Task goal » In the entries that follow, find the line containing "# Project Overview", then output exactly every line from the first through that one.

Input »

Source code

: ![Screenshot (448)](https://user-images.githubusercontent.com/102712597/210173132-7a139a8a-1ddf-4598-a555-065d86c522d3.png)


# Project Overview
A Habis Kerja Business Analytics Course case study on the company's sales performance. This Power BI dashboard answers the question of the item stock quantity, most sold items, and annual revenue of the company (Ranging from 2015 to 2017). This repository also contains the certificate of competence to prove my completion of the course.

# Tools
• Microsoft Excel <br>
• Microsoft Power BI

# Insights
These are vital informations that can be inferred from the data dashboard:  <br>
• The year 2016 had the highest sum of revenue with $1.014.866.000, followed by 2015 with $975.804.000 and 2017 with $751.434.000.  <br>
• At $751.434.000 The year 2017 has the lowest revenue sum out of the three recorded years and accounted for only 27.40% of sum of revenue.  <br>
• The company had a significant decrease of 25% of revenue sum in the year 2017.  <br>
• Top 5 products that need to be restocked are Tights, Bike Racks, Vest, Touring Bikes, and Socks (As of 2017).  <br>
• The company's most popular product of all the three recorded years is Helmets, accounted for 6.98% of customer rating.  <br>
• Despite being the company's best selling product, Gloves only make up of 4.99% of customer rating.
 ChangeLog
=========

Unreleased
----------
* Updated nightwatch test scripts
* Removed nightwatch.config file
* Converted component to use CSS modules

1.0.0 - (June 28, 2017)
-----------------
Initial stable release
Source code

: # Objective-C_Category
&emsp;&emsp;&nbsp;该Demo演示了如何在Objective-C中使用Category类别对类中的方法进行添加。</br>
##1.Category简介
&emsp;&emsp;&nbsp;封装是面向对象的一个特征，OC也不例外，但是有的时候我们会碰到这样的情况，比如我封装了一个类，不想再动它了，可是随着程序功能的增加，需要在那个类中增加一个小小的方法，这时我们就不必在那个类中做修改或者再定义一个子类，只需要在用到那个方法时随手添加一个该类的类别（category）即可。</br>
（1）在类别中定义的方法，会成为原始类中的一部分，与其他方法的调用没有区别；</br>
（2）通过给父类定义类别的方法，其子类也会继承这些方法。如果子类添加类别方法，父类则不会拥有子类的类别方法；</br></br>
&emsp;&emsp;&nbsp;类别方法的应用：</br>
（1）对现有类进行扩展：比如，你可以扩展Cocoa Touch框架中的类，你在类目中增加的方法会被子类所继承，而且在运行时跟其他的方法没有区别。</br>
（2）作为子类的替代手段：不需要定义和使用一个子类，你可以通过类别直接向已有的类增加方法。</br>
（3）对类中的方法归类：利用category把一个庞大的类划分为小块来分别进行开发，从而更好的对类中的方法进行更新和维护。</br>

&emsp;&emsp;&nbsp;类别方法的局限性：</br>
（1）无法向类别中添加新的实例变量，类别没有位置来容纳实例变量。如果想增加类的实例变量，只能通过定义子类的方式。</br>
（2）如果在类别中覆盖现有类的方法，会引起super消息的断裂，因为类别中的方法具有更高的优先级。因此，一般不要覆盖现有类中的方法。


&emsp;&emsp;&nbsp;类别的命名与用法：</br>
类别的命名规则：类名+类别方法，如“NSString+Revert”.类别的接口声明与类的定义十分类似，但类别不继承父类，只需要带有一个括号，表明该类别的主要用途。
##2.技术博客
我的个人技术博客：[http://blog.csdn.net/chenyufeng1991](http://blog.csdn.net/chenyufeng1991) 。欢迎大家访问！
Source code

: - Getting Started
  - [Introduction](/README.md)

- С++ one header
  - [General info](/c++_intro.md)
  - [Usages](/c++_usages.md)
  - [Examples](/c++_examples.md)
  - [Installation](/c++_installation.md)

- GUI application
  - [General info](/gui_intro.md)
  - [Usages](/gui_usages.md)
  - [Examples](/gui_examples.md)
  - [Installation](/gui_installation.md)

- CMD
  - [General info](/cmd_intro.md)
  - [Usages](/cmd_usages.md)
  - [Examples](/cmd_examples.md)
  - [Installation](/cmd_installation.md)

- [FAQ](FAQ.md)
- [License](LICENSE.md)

Task response »
Source code

: ![Screenshot (448)](https://user-images.githubusercontent.com/102712597/210173132-7a139a8a-1ddf-4598-a555-065d86c522d3.png)


# Project Overview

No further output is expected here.